Directions
Copy each line in the data below that contains the word "lines".

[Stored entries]
--- START ---
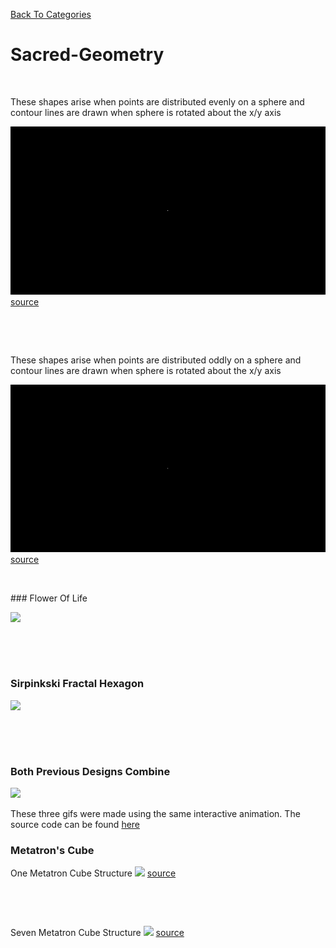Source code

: [Back To Categories](https://github.com/GabrielQSherman/Animations/tree/master#readme)

# Sacred-Geometry 

<p>&nbsp<p>
These shapes arise when points are distributed evenly on a sphere and contour lines are drawn when sphere is rotated about the x/y axis

![](contour-lines-even.gif)
[source](https://github.com/GabrielQSherman/Animations/tree/master/Apr2020/globe\line-art01.js)
<p>&nbsp<p><p>&nbsp<p>

These shapes arise when points are distributed oddly on a sphere and contour lines are drawn when sphere is rotated about the x/y axis

![](contour-lines-odd.gif)
[source](https://github.com/GabrielQSherman/Animations/tree/master/Apr2020/globe\line-art02.js)
<p>&nbsp<p>
### Flower Of Life

![](fol.gif)

<p>&nbsp<p><p>&nbsp<p>

### Sirpinkski Fractal Hexagon

![](sirpinski.gif)

<p>&nbsp<p><p>&nbsp<p>

### Both Previous Designs Combine
![](sacred-geo.gif)

These three gifs were made using the same interactive animation. The source code can be found [here](https://github.com/GabrielQSherman/Animations/tree/master/Apr2020/triangles/fractal-tri04.js)

### Metatron's Cube

One Metatron Cube Structure
![](metatronv1.gif)
[source](https://github.com/GabrielQSherman/Animations/tree/master/Jun2020/metatron.js)

<p>&nbsp<p><p>&nbsp<p>

Seven Metatron Cube Structure
![](metatronv2.gif)
[source](https://github.com/GabrielQSherman/Animations/tree/master/Jun2020/metatron.js)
--- END ---
Written answer
These shapes arise when points are distributed evenly on a sphere and contour lines are drawn when sphere is rotated about the x/y axis
![](contour-lines-even.gif)
These shapes arise when points are distributed oddly on a sphere and contour lines are drawn when sphere is rotated about the x/y axis
![](contour-lines-odd.gif)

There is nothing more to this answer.